> [What this task involves]:
The records below are to be set down again exactly, with the pictures left out.
-----
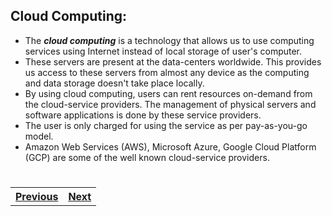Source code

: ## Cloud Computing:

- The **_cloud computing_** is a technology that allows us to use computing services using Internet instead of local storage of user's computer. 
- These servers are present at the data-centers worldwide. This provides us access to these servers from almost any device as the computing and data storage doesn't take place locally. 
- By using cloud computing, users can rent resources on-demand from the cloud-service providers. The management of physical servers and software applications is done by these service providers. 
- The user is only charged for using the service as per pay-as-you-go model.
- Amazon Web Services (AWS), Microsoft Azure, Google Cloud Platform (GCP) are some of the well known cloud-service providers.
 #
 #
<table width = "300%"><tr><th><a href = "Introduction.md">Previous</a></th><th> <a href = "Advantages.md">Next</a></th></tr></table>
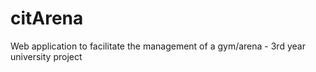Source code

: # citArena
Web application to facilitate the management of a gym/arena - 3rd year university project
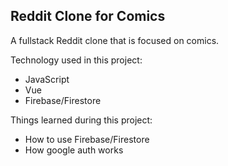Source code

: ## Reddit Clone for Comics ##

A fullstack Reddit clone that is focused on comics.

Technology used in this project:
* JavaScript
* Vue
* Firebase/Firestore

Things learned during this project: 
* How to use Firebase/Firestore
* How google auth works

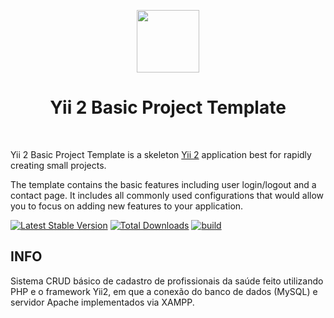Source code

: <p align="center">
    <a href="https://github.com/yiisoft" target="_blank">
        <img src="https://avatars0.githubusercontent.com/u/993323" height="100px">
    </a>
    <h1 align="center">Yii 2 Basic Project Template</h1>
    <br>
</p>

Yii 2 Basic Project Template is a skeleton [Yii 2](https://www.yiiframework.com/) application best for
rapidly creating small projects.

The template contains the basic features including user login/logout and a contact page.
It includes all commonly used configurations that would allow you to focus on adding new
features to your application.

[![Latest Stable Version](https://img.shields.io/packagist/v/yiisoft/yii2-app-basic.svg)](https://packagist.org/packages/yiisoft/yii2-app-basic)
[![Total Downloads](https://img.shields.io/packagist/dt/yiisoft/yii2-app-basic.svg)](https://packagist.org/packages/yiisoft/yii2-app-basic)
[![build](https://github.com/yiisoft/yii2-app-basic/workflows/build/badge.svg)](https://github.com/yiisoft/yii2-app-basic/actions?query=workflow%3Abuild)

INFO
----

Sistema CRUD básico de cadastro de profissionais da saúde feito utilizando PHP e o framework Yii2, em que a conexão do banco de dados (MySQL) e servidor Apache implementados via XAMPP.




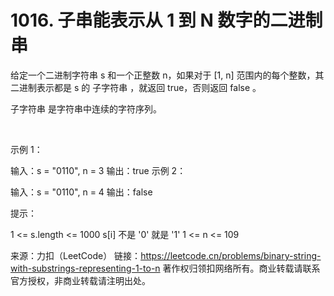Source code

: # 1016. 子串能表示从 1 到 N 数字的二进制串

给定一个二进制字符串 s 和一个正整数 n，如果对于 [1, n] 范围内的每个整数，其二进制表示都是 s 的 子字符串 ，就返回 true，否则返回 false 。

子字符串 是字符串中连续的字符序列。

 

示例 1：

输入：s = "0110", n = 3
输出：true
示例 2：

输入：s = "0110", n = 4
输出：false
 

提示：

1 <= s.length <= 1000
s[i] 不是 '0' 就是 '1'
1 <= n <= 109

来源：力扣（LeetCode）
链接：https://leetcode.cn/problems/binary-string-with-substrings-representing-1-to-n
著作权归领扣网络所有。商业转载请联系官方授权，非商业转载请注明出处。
-----
> [Answer to this exercise]:
Source code

: ## Cloud Computing:

- The **_cloud computing_** is a technology that allows us to use computing services using Internet instead of local storage of user's computer. 
- These servers are present at the data-centers worldwide. This provides us access to these servers from almost any device as the computing and data storage doesn't take place locally. 
- By using cloud computing, users can rent resources on-demand from the cloud-service providers. The management of physical servers and software applications is done by these service providers. 
- The user is only charged for using the service as per pay-as-you-go model.
- Amazon Web Services (AWS), Microsoft Azure, Google Cloud Platform (GCP) are some of the well known cloud-service providers.
 #
 #
<table width = "300%"><tr><th><a href = "Introduction.md">Previous</a></th><th> <a href = "Advantages.md">Next</a></th></tr></table>
Source code

: # citArena
Web application to facilitate the management of a gym/arena - 3rd year university project
Source code

: ## Reddit Clone for Comics ##

A fullstack Reddit clone that is focused on comics.

Technology used in this project:
* JavaScript
* Vue
* Firebase/Firestore

Things learned during this project: 
* How to use Firebase/Firestore
* How google auth works

Source code

: <p align="center">
    <a href="https://github.com/yiisoft" target="_blank">
        <img src="https://avatars0.githubusercontent.com/u/993323" height="100px">
    </a>
    <h1 align="center">Yii 2 Basic Project Template</h1>
    <br>
</p>

Yii 2 Basic Project Template is a skeleton [Yii 2](https://www.yiiframework.com/) application best for
rapidly creating small projects.

The template contains the basic features including user login/logout and a contact page.
It includes all commonly used configurations that would allow you to focus on adding new
features to your application.

[![Latest Stable Version](https://img.shields.io/packagist/v/yiisoft/yii2-app-basic.svg)](https://packagist.org/packages/yiisoft/yii2-app-basic)
[![Total Downloads](https://img.shields.io/packagist/dt/yiisoft/yii2-app-basic.svg)](https://packagist.org/packages/yiisoft/yii2-app-basic)
[![build](https://github.com/yiisoft/yii2-app-basic/workflows/build/badge.svg)](https://github.com/yiisoft/yii2-app-basic/actions?query=workflow%3Abuild)

INFO
----

Sistema CRUD básico de cadastro de profissionais da saúde feito utilizando PHP e o framework Yii2, em que a conexão do banco de dados (MySQL) e servidor Apache implementados via XAMPP.




Source code

: # 1016. 子串能表示从 1 到 N 数字的二进制串

给定一个二进制字符串 s 和一个正整数 n，如果对于 [1, n] 范围内的每个整数，其二进制表示都是 s 的 子字符串 ，就返回 true，否则返回 false 。

子字符串 是字符串中连续的字符序列。

 

示例 1：

输入：s = "0110", n = 3
输出：true
示例 2：

输入：s = "0110", n = 4
输出：false
 

提示：

1 <= s.length <= 1000
s[i] 不是 '0' 就是 '1'
1 <= n <= 109

来源：力扣（LeetCode）
链接：https://leetcode.cn/problems/binary-string-with-substrings-representing-1-to-n
著作权归领扣网络所有。商业转载请联系官方授权，非商业转载请注明出处。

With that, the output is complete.